Monday, September 24, 2012



Hello Jess,
I can't attach picture in because of my problem. I send this essay to you first and i will paste picture later.
Thanks
 Vanitas Project Essay and Photos
Lyly Origami and Crucifix
Living in the community, I do not have to spend much time concerning about supply need because those are provided generally to every member in the community. The only important things I need to do responsively is take care of the inner life or spiritual life in another word, and follow the form of religious life which are living in three vows that are obedience, chastity and poverty. In order to attach living with those vows, I have to remind myself frequently every day that whatever I do, wherever or whenever I am I have a mission in it.
            The picture and the sample always help to remind me is three little Lyly origami on the small shelf in my room. The white Lyly means the chastity vow which reminds me that I need to keep my mind away of impurity thought as much as I can. I do not say that I do not sink in that weakness, but the main point is how I get up after the fallen. Keeping the chastity vow is not simple as long as I do not surrender toward God’s will and accept my weakness as a part of natural life. The purple Lyly reminds me the vow of poverty which means that I do not have to worry much about salary, money, or other supply such as thinking about what kind of clothe, shoe, book or many other things because those are already afforded for me in the community. That is why you always see me wearing black habit and one kind of shoe with another consistent bag to the school. Sometime, I feel free thinking about wearing clothe when I have an important or not important meeting. I only wear that black one. Also, it means that I don’t have to waste much time and money to shopping. Because I was given all, I need to protect them as much as I can. That is the simplest explanation of living in poverty of the vow. Beside of the purple Lyly, the pink one means obedience of the vow. Hearing the word obedience is hard and dry, but when I live with that word, the only thinking I need to be alerted is yielding my will lower than my superiors who are in charge of me. Sometime is difficult for me to go after it because they asked me to do what I don’t like but it is useful for me.
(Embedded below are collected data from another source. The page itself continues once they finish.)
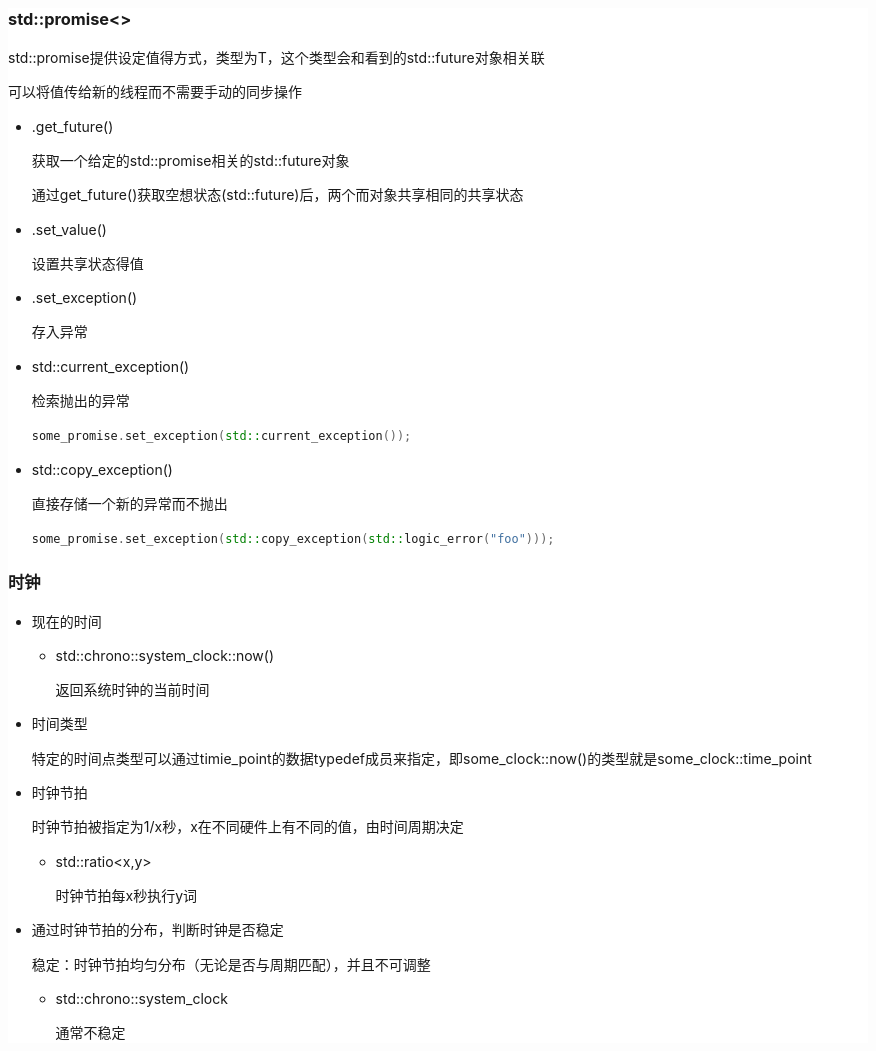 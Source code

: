 ### std::promise<>

std::promise<T>提供设定值得方式，类型为T，这个类型会和看到的std::future<T>对象相关联

可以将值传给新的线程而不需要手动的同步操作

- .get_future()

  获取一个给定的std::promise相关的std::future对象

  通过get_future()获取空想状态(std::future)后，两个而对象共享相同的共享状态

- .set_value()

  设置共享状态得值

- .set_exception()

  存入异常

- std::current_exception()

  检索抛出的异常

  ```cpp
  some_promise.set_exception(std::current_exception());
  ```

- std::copy_exception()

  直接存储一个新的异常而不抛出

  ```cpp
  some_promise.set_exception(std::copy_exception(std::logic_error("foo")));
  ```


### 时钟

- 现在的时间

  - std::chrono::system_clock::now()

    返回系统时钟的当前时间

- 时间类型

  特定的时间点类型可以通过timie_point的数据typedef成员来指定，即some_clock::now()的类型就是some_clock::time_point

- 时钟节拍

  时钟节拍被指定为1/x秒，x在不同硬件上有不同的值，由时间周期决定

  - std::ratio<x,y>

    时钟节拍每x秒执行y词

- 通过时钟节拍的分布，判断时钟是否稳定

  稳定：时钟节拍均匀分布（无论是否与周期匹配），并且不可调整

  - std::chrono::system_clock

    通常不稳定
            Living in three vows is not much easy or difficult. It requires giving up toward God’s want, and if I know how to bend my stubbornness in frond of God’s representative who are my superiors is uncomplicated. I know that I can not do it by myself, I need to God’s grace to company with me. Therefore I have placed those simple in the bottom of crucifix of Jesus to ask Him to encourage me everyday to live perseveringly with vows that I am devoted to follow.     
            Furthermore, those Lyly also make me pray for my three sisters who I really concern about. I give all my prayers for them and I ask Blessed Virgin Mary help them to be the people that God wants them to be and help them to carry the struggle that they are caring in this present. Those are important things that really relate to my life.